Recorded data:
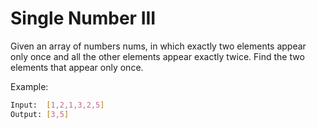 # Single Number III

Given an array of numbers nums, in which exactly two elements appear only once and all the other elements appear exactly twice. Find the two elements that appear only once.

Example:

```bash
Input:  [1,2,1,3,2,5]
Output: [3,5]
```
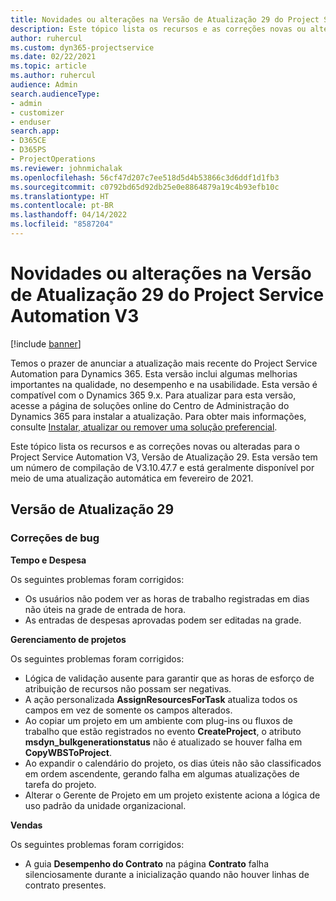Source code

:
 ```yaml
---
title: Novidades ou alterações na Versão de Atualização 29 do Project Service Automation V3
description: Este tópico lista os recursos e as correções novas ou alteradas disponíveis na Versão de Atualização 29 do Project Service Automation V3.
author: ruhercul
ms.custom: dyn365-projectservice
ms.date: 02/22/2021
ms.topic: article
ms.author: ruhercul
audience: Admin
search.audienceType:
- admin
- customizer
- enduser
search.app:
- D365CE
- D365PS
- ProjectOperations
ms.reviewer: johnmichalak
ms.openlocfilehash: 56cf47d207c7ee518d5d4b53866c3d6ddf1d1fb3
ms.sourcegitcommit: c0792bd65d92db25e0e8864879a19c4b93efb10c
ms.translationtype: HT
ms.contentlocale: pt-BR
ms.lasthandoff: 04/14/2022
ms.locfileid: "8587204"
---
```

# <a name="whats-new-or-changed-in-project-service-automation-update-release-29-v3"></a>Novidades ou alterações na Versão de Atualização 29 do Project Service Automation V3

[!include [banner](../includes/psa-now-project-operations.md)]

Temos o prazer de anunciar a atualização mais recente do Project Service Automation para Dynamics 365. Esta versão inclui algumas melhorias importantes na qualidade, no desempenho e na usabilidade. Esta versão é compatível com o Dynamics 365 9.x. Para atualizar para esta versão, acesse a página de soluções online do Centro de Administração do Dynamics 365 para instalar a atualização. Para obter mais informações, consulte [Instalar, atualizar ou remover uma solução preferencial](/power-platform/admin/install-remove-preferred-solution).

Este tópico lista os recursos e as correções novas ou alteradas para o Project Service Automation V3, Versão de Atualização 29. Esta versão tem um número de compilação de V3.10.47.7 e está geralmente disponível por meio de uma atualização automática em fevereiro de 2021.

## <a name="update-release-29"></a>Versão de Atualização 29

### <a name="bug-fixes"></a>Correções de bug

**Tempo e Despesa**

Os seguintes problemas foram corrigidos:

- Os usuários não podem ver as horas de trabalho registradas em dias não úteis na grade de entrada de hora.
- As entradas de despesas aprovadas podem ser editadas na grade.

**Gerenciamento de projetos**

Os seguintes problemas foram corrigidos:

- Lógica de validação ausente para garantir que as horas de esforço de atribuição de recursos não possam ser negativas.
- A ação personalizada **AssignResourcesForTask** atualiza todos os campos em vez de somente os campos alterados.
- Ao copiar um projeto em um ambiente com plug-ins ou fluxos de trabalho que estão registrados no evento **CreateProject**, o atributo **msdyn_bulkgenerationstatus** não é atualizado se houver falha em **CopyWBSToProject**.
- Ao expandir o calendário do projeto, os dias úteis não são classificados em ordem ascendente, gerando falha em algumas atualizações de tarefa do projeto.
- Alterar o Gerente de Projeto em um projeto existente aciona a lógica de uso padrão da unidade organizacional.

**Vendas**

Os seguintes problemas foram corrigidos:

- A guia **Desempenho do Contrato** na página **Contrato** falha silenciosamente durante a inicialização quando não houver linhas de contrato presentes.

* * *

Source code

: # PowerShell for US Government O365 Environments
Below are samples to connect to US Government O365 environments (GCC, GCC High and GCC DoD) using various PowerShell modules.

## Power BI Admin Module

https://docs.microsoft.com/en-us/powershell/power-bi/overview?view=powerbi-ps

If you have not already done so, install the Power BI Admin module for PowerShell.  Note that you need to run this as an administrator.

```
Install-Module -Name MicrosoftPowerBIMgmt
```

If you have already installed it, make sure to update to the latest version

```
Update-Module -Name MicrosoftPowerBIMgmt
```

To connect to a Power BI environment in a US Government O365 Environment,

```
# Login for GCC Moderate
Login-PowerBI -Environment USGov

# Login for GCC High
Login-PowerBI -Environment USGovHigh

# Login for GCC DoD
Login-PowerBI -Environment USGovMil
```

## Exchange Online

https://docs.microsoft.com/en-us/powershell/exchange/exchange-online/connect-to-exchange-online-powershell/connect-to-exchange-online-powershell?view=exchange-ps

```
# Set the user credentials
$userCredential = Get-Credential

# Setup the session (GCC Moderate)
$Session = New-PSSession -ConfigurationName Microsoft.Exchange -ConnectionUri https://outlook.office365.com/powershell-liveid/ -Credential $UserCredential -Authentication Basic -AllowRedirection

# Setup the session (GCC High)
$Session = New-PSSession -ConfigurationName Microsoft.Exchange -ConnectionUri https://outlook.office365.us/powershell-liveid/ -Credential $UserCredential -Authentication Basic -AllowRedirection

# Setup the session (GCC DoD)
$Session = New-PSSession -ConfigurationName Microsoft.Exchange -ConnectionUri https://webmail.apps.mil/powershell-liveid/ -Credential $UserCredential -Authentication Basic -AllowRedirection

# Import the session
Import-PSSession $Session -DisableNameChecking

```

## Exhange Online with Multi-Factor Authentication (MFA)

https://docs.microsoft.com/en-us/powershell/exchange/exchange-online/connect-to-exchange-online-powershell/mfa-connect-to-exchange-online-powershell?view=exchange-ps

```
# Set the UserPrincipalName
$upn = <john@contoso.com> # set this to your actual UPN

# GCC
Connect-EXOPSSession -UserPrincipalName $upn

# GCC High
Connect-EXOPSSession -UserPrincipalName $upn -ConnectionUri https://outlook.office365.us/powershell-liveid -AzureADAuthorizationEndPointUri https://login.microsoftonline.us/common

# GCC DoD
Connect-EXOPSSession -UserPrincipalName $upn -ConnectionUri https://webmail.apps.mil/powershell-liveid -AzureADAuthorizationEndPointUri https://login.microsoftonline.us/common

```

WHAT NEEDS TO BE DONE: With the string "ruhercul" as the key, filter the data above and show the lines that match.

WRITTEN REPLY:
author: ruhercul
ms.author: ruhercul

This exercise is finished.